§ **Task goal**: Every line of the material needs an exact copy, apart from the images.

§ **Provided material**:
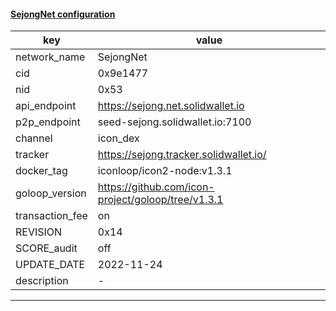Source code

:#### [SejongNet configuration](https://networkinfo.solidwallet.io/node_info/SejongNet/default_configure.yml)
|key|value|
|---|---|
|network_name|SejongNet|
|cid|0x9e1477|
|nid|0x53|
|api_endpoint|https://sejong.net.solidwallet.io|
|p2p_endpoint|seed-sejong.solidwallet.io:7100|
|channel|icon_dex|
|tracker|https://sejong.tracker.solidwallet.io/|
|docker_tag|iconloop/icon2-node:v1.3.1|
|goloop_version|https://github.com/icon-project/goloop/tree/v1.3.1|
|transaction_fee|on|
|REVISION|0x14|
|SCORE_audit|off|
|UPDATE_DATE|2022-11-24|
|description|-|
---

§ **The answer**:
Source code

:#### [SejongNet configuration](https://networkinfo.solidwallet.io/node_info/SejongNet/default_configure.yml)
|key|value|
|---|---|
|network_name|SejongNet|
|cid|0x9e1477|
|nid|0x53|
|api_endpoint|https://sejong.net.solidwallet.io|
|p2p_endpoint|seed-sejong.solidwallet.io:7100|
|channel|icon_dex|
|tracker|https://sejong.tracker.solidwallet.io/|
|docker_tag|iconloop/icon2-node:v1.3.1|
|goloop_version|https://github.com/icon-project/goloop/tree/v1.3.1|
|transaction_fee|on|
|REVISION|0x14|
|SCORE_audit|off|
|UPDATE_DATE|2022-11-24|
|description|-|
---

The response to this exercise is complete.